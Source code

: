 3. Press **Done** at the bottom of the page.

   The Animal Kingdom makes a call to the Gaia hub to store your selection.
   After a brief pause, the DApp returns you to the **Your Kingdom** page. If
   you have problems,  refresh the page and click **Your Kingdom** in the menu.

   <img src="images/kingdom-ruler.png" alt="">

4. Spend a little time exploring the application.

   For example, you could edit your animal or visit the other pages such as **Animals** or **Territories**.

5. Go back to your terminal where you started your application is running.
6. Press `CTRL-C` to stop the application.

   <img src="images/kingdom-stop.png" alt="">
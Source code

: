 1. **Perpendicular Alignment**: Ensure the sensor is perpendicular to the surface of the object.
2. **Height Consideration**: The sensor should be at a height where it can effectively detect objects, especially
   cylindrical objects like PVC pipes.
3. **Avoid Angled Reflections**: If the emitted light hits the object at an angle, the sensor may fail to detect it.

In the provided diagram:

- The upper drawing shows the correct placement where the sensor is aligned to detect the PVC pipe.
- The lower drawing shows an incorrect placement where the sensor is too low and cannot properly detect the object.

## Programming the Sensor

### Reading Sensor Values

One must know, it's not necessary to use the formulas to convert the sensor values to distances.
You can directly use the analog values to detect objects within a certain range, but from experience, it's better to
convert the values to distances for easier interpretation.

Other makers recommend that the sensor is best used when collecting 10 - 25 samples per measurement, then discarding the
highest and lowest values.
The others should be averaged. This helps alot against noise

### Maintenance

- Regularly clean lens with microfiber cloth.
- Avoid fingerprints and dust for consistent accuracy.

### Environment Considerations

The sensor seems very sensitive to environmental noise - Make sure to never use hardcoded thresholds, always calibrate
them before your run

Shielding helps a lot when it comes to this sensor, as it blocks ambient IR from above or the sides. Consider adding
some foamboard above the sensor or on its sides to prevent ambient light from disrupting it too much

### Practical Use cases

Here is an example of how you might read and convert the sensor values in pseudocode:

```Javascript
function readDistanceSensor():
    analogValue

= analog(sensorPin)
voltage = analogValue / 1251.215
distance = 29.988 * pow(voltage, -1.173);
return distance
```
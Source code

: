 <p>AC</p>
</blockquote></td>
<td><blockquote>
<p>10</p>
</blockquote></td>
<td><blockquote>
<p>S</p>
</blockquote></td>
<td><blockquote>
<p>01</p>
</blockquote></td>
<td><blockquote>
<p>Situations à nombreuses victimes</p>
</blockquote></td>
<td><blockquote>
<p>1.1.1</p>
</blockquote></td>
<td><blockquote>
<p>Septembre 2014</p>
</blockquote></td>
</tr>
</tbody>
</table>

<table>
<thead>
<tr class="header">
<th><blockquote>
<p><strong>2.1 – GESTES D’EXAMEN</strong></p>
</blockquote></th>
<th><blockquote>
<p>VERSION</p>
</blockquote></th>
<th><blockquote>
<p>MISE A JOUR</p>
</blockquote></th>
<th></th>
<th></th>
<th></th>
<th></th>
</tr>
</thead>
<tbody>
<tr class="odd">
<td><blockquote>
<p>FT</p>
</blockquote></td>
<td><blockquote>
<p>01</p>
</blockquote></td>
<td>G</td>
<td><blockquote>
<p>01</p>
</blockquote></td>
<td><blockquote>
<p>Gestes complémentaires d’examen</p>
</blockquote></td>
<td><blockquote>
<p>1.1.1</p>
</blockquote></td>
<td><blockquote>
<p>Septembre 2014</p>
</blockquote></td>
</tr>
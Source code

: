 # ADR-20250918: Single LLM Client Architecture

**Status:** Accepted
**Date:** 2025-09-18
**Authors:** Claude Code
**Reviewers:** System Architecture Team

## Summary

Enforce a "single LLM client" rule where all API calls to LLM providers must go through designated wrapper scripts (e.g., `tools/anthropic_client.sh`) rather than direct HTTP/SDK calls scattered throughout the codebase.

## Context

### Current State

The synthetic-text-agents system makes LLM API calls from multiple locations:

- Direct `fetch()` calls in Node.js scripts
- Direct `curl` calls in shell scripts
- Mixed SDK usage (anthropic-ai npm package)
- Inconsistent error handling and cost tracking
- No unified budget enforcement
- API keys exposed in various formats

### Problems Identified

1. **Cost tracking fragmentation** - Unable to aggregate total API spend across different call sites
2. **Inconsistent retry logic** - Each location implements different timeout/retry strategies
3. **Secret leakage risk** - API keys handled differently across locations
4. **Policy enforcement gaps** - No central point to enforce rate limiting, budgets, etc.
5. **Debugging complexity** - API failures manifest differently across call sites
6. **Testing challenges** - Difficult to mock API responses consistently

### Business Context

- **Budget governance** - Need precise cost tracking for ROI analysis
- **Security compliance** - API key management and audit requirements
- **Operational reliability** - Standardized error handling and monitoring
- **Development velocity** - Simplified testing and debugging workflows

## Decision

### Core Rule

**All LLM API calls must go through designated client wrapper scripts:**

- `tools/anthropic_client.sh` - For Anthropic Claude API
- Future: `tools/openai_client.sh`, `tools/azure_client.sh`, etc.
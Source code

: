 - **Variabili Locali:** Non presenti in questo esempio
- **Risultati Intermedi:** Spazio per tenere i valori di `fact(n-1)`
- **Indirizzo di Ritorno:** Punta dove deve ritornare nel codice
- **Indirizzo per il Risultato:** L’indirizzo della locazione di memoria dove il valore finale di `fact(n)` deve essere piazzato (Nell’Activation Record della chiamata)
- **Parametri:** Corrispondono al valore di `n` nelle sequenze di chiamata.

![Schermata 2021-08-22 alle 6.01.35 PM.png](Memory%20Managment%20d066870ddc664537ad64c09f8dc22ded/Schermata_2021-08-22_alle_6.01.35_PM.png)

Task brief: Above are the entries; repeat their lines exactly, from the first through the one that contains "in the menu.".

Response for this exercise:
Source code

: 3. Press **Done** at the bottom of the page.

   The Animal Kingdom makes a call to the Gaia hub to store your selection.
   After a brief pause, the DApp returns you to the **Your Kingdom** page. If
   you have problems,  refresh the page and click **Your Kingdom** in the menu.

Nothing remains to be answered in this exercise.